**WORK ORDER**
After reading the lines below, count those that contain "Visual" and give the count alone.

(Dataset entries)
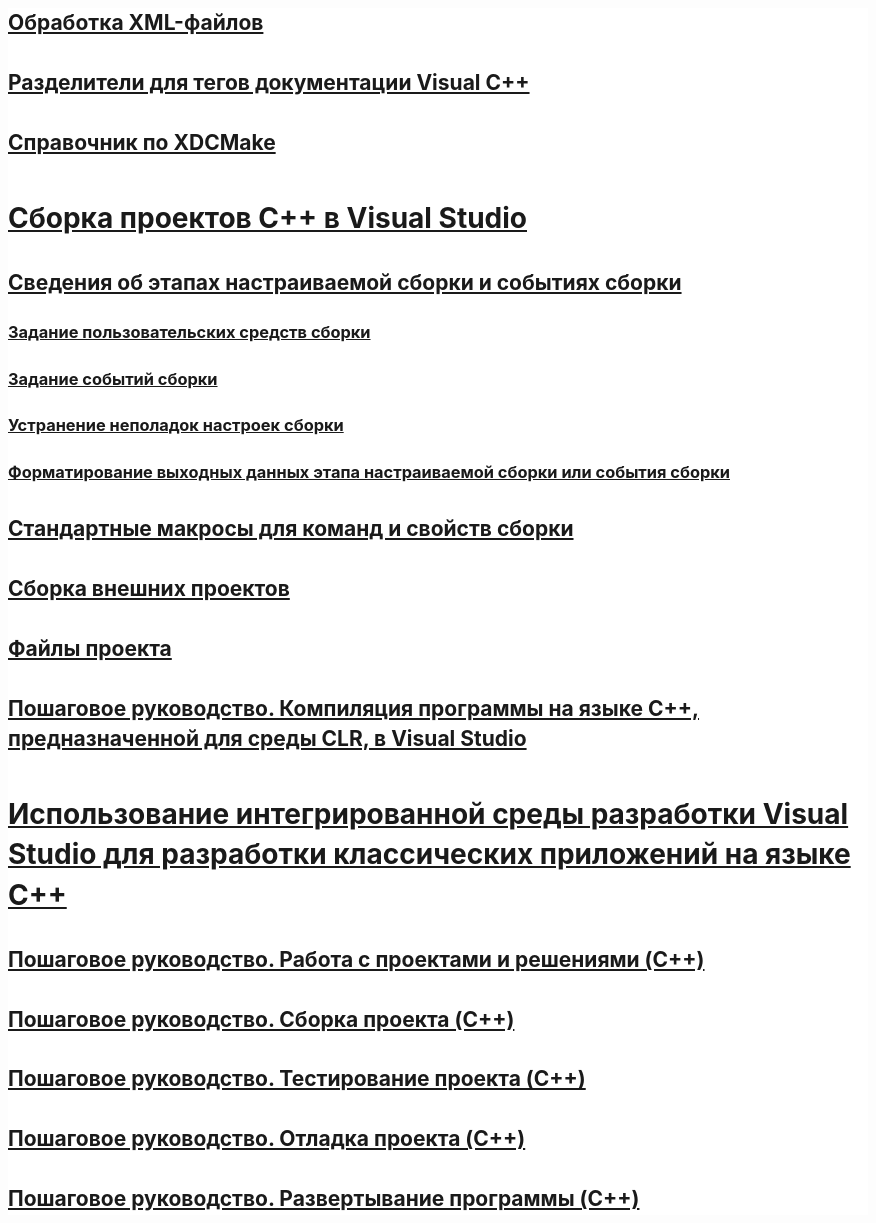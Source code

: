 ## [Обработка XML-файлов](dot-xml-file-processing.md)
## [Разделители для тегов документации Visual C++](delimiters-for-visual-cpp-documentation-tags.md)
## [Справочник по XDCMake](xdcmake-reference.md)
# [Сборка проектов C++ в Visual Studio](building-cpp-projects-in-visual-studio.md)
## [Сведения об этапах настраиваемой сборки и событиях сборки](understanding-custom-build-steps-and-build-events.md)
### [Задание пользовательских средств сборки](specifying-custom-build-tools.md)
### [Задание событий сборки](specifying-build-events.md)
### [Устранение неполадок настроек сборки](troubleshooting-build-customizations.md)
### [Форматирование выходных данных этапа настраиваемой сборки или события сборки](formatting-the-output-of-a-custom-build-step-or-build-event.md)
## [Стандартные макросы для команд и свойств сборки](common-macros-for-build-commands-and-properties.md)
## [Сборка внешних проектов](building-external-projects.md)
## [Файлы проекта](project-files.md)
## [Пошаговое руководство. Компиляция программы на языке C++, предназначенной для среды CLR, в Visual Studio](walkthrough-compiling-a-cpp-program-that-targets-the-clr-in-visual-studio.md)
# [Использование интегрированной среды разработки Visual Studio для разработки классических приложений на языке C++](using-the-visual-studio-ide-for-cpp-desktop-development.md)
## [Пошаговое руководство. Работа с проектами и решениями (C++)](walkthrough-working-with-projects-and-solutions-cpp.md)
## [Пошаговое руководство. Сборка проекта (C++)](walkthrough-building-a-project-cpp.md)
## [Пошаговое руководство. Тестирование проекта (C++)](walkthrough-testing-a-project-cpp.md)
## [Пошаговое руководство. Отладка проекта (C++)](walkthrough-debugging-a-project-cpp.md)
## [Пошаговое руководство. Развертывание программы (C++)](walkthrough-deploying-your-program-cpp.md)
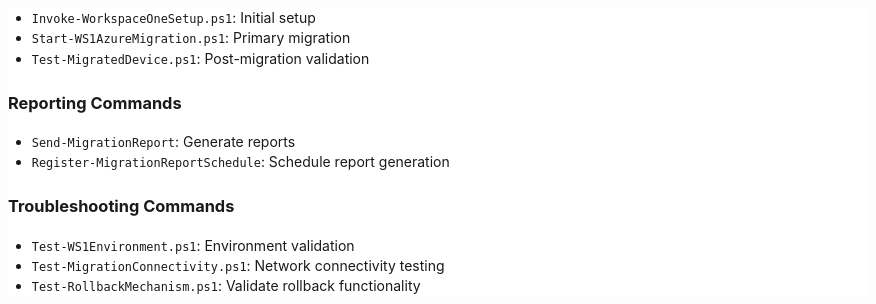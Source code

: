 - `Invoke-WorkspaceOneSetup.ps1`: Initial setup
- `Start-WS1AzureMigration.ps1`: Primary migration
- `Test-MigratedDevice.ps1`: Post-migration validation

### Reporting Commands

- `Send-MigrationReport`: Generate reports
- `Register-MigrationReportSchedule`: Schedule report generation

### Troubleshooting Commands

- `Test-WS1Environment.ps1`: Environment validation
- `Test-MigrationConnectivity.ps1`: Network connectivity testing
- `Test-RollbackMechanism.ps1`: Validate rollback functionality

**EXERCISE RESPONSE**
4